Dean Najuoks, Yadkin Riverkeeper: What was Waterkeeper’s involvement in the BP oil spill?

Kennedy:  A lot of times when you have a local disaster that is a continental-scale cataclysm of the kind that we had with BP, the people who are most affected don’t really have a voice at the table. The decisions come from Washington and elected officials, so the fishermen, the hotel owners, the outfitters, the water people who are most impacted do not have their hands on the reins of power. They don’t have a bullhorn that allows them to get on TV, so we miss an opportunity to tell their stories which elucidate the true costs of environmental injury to our country.

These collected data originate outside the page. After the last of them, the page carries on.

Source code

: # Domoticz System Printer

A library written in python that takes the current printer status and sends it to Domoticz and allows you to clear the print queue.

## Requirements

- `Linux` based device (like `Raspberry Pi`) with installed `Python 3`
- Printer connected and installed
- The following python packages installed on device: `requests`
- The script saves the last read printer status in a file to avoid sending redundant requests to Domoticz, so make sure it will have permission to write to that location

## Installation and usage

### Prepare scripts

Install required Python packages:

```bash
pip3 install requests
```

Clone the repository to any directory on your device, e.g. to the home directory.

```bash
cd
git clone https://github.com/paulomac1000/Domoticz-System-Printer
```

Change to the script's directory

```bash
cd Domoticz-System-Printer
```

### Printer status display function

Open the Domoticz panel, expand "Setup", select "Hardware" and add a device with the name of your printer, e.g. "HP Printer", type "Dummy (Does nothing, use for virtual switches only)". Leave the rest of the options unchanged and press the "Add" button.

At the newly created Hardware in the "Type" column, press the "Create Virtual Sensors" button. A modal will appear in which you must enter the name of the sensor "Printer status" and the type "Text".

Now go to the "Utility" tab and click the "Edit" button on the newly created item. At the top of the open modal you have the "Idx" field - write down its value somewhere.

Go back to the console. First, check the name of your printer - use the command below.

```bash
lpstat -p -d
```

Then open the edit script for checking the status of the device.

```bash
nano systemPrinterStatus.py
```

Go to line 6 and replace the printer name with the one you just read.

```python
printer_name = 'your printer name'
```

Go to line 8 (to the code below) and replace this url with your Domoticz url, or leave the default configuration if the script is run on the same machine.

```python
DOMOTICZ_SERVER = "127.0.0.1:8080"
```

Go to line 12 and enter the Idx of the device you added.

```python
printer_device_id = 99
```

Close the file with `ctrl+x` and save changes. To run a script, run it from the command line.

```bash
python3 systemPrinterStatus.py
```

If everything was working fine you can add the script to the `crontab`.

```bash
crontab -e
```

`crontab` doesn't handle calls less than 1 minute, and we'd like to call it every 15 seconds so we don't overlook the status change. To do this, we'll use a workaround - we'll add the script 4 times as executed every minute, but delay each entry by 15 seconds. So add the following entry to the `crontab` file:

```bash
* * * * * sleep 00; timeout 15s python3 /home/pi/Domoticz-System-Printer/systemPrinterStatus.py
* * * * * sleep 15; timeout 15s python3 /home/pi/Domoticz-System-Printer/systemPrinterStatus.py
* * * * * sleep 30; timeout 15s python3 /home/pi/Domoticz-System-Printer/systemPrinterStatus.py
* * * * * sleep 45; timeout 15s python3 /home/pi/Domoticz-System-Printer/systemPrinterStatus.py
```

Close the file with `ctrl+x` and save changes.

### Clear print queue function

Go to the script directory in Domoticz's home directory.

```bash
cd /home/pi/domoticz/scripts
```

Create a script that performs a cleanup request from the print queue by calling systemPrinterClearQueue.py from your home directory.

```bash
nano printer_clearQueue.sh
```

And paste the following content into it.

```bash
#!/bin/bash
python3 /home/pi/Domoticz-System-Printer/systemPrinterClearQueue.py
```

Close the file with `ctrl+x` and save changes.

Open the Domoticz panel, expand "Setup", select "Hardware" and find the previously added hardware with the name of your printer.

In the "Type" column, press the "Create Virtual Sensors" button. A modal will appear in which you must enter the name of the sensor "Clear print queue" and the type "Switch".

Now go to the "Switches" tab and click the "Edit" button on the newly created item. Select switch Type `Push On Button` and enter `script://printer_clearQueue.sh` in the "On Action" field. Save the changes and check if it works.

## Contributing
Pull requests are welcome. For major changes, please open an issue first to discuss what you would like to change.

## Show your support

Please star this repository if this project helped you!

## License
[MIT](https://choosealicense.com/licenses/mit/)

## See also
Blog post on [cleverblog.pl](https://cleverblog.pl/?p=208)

I was very proud during the BP oil spill to have a dozen waterkeepers in the Gulf who took leadership roles in explaining this disaster to the American public. They did it with a level of sophistication, local knowledge,  capacity for public speaking and ability to elicit public empathy that you don’t normally see during these kinds of public disasters unless you have a really energetic journalist who is covering them. We were able to provide Casey Callaway, who was on CNN every Saturday, we were able to call the major networks and say that we have boots on the ground in all of these areas that were impacted who can answer the toughest question and can explain the local impact of this disaster on the public. Because of them, the story lasted longer and the public got a clearer picture of what was going on in the Gulf. As a result, the long term future of oil drilling has really changed. Waterkeepers will have a place at the table. And environmentalists will have the most sophisticated voices at the table who will demand the most sophisticated safeguards and disaster prevention equipment available.